微小押込み硬さ試験機(エリオニクス社製、超微小押込み硬さ試験機、型式ENT-2100)を用い、JIS Z2255に準拠して、荷重と変位の曲線を測定する方法により反発力を測定することにより、浮きの有無を判断した。
〇:浮きが見られなかった
×:浮きが見られた
【0067】
【0068】
【0069】
(実施例16~19)
表6に示すように基材層を構成する樹脂ベース樹脂を変更したこと以外は実施例1と同様にして、表面保護フィルムを得た。
【0070】
<評価2>
実施例1、実施例16~19で得られた表面保護フィルムについて、以下の評価を行った。結果を表6に示した。
【0071】
(1)成膜性の評価
(1-1)基材層のスジ(目ヤニ)の評価
実施例1、実施例16~19と同様な配合を用いて、金型のリップ掃除後、押出量300kg/hにて表面保護フィルムを連続生産し、外観センサーにより初めて基材層側のスジ不良モードが発生した時間を評価した。
〇:20時間以上
×:20時間未満
【0072】
(1-2)基材層のフィッシュアイの評価
フィッシュアイセンサーを用いて、流れ方向が100μm以上の大きさのフィッシュアイの数量(個数/m2)を評価した。なお、発生部位が基材層であることを特徴とするフィッシュアイの数量を評価した。
◎:2個以下
〇:2個を超えるが10個未満
×:10個以上
【0073】
(1-3)界面荒れ(基材層-粘着剤層)の評価
グリーンライトを用いて、目視で粘着剤層と基材層の界面における模様の有無を評価した。
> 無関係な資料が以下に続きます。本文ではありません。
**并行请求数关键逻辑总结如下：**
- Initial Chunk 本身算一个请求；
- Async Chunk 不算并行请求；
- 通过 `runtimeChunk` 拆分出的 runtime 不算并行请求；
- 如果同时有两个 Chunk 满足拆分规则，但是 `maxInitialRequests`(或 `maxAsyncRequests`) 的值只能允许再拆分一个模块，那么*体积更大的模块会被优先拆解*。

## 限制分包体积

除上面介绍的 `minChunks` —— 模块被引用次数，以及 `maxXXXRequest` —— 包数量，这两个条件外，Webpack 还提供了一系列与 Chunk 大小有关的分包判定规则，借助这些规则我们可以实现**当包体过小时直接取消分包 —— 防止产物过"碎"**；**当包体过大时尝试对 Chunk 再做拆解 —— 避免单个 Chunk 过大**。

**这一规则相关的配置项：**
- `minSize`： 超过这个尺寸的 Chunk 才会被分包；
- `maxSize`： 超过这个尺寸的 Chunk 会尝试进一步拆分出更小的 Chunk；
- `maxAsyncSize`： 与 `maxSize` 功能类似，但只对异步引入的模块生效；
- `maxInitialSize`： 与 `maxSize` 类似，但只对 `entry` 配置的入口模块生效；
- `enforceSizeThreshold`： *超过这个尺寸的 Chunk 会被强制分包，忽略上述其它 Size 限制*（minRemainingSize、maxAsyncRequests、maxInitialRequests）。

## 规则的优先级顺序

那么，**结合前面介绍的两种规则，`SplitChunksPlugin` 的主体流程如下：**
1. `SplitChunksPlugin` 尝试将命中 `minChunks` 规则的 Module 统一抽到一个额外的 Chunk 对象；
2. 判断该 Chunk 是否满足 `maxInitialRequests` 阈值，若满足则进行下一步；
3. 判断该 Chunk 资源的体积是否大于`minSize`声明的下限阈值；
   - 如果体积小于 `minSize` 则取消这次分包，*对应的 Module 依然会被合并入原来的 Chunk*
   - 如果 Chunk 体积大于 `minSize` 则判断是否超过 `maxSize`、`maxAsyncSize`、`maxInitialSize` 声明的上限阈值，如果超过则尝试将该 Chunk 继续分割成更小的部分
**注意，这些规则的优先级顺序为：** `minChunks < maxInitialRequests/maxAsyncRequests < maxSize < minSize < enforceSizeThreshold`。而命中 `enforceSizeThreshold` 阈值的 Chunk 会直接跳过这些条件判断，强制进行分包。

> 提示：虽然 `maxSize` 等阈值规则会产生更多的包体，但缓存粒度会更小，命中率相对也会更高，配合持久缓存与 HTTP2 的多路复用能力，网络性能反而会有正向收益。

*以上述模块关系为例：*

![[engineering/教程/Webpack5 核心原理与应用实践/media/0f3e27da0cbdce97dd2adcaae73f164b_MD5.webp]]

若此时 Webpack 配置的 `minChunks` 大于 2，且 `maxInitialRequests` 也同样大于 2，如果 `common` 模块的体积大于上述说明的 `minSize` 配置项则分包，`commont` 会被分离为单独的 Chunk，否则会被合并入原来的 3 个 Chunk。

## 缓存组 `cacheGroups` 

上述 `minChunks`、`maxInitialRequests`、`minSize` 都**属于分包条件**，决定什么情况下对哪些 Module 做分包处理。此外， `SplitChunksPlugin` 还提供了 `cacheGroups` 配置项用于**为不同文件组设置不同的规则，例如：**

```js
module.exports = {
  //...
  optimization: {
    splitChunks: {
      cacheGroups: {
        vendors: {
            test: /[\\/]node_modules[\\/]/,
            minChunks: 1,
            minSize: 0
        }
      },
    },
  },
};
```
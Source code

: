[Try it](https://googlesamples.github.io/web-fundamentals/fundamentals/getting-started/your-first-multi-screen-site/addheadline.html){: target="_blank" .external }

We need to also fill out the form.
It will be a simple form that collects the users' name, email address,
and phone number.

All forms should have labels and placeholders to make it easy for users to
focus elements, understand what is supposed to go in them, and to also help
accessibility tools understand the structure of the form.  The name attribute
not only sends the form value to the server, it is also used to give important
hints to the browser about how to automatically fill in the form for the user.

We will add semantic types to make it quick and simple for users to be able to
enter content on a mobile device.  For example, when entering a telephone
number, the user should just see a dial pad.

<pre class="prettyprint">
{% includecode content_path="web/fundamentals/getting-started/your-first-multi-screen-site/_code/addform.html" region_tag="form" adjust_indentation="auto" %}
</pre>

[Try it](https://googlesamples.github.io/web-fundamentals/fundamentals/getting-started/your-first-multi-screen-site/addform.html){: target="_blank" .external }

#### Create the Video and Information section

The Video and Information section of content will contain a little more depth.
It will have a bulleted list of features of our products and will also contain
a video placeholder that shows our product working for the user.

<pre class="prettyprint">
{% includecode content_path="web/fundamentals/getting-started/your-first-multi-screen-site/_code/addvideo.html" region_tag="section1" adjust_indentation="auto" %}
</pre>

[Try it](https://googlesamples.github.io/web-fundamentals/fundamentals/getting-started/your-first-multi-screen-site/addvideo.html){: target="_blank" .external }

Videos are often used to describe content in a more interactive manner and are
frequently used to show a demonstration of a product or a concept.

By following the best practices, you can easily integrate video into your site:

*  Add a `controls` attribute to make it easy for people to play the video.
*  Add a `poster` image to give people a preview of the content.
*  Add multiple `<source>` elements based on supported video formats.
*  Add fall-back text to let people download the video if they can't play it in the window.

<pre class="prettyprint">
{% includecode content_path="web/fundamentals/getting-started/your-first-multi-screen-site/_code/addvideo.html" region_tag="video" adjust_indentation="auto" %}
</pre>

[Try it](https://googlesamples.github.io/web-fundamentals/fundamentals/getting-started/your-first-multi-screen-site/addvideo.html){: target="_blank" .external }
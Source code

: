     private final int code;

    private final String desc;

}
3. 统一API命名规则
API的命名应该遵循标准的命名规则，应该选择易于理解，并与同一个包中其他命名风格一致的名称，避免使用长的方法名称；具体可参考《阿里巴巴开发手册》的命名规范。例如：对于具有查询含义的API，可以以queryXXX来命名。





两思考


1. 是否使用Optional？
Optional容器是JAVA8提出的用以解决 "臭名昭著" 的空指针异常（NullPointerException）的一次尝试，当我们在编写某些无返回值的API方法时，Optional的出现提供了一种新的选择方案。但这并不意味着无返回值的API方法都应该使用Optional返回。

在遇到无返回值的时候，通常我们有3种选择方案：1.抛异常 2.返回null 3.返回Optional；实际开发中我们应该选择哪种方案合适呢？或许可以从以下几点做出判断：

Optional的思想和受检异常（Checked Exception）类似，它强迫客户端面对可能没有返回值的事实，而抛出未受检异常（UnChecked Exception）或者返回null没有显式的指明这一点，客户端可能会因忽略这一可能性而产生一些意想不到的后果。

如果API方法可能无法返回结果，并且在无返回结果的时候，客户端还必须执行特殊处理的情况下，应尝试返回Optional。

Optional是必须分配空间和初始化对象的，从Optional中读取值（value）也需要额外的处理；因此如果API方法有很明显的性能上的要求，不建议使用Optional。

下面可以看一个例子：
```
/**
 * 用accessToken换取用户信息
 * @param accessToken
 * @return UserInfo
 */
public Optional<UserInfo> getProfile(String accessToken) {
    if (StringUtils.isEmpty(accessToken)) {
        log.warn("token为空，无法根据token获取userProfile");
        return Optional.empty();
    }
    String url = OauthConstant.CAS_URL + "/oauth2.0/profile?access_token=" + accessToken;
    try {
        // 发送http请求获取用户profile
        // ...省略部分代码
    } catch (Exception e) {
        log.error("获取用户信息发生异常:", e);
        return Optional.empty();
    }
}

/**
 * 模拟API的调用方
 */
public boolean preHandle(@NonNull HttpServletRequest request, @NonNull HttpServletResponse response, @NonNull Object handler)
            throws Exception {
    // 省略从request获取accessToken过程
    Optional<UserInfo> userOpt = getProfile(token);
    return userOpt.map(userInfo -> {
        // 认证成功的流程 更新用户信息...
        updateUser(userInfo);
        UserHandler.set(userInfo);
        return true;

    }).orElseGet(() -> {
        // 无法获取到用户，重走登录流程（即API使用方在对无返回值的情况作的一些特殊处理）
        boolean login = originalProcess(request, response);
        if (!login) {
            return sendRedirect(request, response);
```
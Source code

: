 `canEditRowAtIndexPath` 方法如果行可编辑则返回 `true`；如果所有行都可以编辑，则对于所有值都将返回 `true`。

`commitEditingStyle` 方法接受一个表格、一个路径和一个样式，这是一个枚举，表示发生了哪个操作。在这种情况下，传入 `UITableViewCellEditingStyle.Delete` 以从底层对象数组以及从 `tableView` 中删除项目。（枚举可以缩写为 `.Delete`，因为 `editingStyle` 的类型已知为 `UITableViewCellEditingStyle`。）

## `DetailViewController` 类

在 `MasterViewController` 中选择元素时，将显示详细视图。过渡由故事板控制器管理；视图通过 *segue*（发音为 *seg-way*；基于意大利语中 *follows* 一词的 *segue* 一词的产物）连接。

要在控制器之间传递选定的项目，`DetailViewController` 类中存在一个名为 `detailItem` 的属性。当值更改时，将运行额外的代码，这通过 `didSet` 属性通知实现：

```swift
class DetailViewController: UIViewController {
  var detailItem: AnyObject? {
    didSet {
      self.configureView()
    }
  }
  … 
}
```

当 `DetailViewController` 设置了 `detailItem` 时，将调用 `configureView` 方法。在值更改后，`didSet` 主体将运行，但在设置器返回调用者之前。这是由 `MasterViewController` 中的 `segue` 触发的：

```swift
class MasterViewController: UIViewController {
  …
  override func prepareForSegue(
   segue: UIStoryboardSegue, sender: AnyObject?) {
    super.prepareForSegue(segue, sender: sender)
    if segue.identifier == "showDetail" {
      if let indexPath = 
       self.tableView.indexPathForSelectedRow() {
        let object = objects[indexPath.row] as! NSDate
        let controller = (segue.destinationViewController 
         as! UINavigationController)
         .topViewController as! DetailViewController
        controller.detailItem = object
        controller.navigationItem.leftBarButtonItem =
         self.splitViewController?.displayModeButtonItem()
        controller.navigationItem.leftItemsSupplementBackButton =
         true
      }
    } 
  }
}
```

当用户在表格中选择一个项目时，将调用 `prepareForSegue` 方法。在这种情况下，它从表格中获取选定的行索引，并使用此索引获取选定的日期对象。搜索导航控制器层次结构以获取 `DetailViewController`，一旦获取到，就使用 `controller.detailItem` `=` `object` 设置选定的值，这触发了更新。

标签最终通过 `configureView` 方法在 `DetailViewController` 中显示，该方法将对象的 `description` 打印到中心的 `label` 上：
◎:表面保護フィルムを2枚の偏光板の間に入れて、偏光板をクロースニコールの状態として粘着剤層と基材層の界面に模様が見られなかった
〇:直接目視で粘着剤層と基材層の界面に模様は見られなかったが、表面保護フィルムを2枚の偏光板の間に入れて、偏光板をクロースニコールの状態として粘着剤層と基材層の界面に模様が見られた
×:直接目視で粘着剤層と基材層の界面に模様が見られた
【0074】
(2)幅変動(ネックイン)の評価
金型の出口幅に対して、チルロールにより、冷却後の表面保護フィルムの製品幅の変動率を評価した。
〇:小:製品幅/金型の出口幅が70%以上、100%以下
×:大:製品幅/金型の出口幅が70%未満
【0075】
【産業上の利用可能性】
【0076】
本発明によれば、粘着力(初期粘着力)が高く、被着体への追従性に優れ、経時又は高温下でも粘着力が昂進しにくく糊残りなく剥離できる粘着剤層を形成することのできる粘着剤組成物を提供することができる。また、本発明によれば、該粘着剤組成物からなる粘着剤層を有する表面保護フィルムを提供することができる。